INDUSTRY: Media & entertainment
SOLUTION: Personalized experience
TECHNICAL USE CASE: Data ingest and ETL, machine learning, deep learning
As a global technology and media company connecting millions of customers to personalized experiences, Comcast struggled with massive data, fragile data pipelines, and poor data science collaboration. With Databricks including Delta Lake and MLflow, they can build performant data pipelines for petabytes of data and easily manage the lifecycle of 100s of models to create a highly innovative, unique and award winning viewer experience using voice recognition and machine learning.
Infrastructure unable to support data and ML needs
Instantly answering a customer’s voice request for a particular program while turning billions of individual interactions into actionable insights, strained Comcast’s IT infrastructure and data analytics and data science teams. To make matters more complicated, Comcast needed to deploy models to a disjointed and disparate range of environments: cloud, on-prem, and even directly to devices in some instances.
- Massive data: billions of events generated by our entertainment system and 20+ million voice remotes resulting in petabytes of data that need to be sessionized for analysis.
- Fragile pipelines: complicated data pipelines that frequently failed and were hard to recover.

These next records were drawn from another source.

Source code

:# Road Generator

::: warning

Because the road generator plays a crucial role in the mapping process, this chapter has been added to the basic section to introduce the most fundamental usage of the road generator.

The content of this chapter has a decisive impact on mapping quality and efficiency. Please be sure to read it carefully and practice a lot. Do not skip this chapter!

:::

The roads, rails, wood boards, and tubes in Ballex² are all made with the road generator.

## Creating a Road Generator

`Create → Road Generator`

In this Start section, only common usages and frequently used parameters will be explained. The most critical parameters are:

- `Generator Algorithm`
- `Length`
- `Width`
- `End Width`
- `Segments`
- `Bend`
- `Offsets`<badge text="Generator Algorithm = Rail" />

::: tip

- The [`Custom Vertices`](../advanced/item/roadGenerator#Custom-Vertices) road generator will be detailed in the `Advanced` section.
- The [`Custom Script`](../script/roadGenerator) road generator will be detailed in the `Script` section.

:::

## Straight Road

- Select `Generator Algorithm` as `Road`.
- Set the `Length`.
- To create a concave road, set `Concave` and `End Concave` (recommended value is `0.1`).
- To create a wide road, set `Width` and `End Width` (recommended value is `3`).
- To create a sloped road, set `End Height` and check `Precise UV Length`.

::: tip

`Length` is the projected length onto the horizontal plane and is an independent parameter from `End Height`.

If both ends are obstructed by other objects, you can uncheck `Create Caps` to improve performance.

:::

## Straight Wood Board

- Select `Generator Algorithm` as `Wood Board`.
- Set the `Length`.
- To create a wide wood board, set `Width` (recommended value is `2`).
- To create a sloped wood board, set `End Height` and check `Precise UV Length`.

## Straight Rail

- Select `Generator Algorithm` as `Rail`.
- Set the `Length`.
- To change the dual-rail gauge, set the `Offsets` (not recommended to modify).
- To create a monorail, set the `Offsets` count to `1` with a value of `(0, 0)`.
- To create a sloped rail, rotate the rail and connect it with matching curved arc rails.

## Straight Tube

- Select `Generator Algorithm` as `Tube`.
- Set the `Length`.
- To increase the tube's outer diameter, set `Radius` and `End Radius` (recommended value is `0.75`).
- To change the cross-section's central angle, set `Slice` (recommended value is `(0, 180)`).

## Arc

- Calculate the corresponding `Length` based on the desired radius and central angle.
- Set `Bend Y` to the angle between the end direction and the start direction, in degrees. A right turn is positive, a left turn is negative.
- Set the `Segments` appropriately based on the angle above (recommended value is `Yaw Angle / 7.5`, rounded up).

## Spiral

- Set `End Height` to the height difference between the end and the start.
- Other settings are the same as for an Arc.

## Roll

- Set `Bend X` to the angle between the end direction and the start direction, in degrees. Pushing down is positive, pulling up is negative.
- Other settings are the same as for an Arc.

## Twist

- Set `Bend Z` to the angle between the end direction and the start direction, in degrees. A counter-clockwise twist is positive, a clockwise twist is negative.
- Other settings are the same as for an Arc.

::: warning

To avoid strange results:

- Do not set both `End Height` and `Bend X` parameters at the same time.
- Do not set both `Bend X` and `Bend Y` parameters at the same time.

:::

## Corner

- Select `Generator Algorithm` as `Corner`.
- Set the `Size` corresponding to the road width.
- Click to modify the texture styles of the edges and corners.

Small files were difficult to manage, slowing data ingestion for downstream machine learning.
- Poor collaboration: globally dispersed data scientists working in different scripting languages struggled to share and reuse code.
- Manage management of ML models: Developing, training, and deploying 100s of models was highly manual, slow, and hard to replicate, making it difficult to scale.
- Friction between dev and deployment: dev teams wanted to use latest tools and models while ops wanted to deploy on proven infrastructure.
With Databricks, we can now be more informed about the decisions we make, and we can make them faster.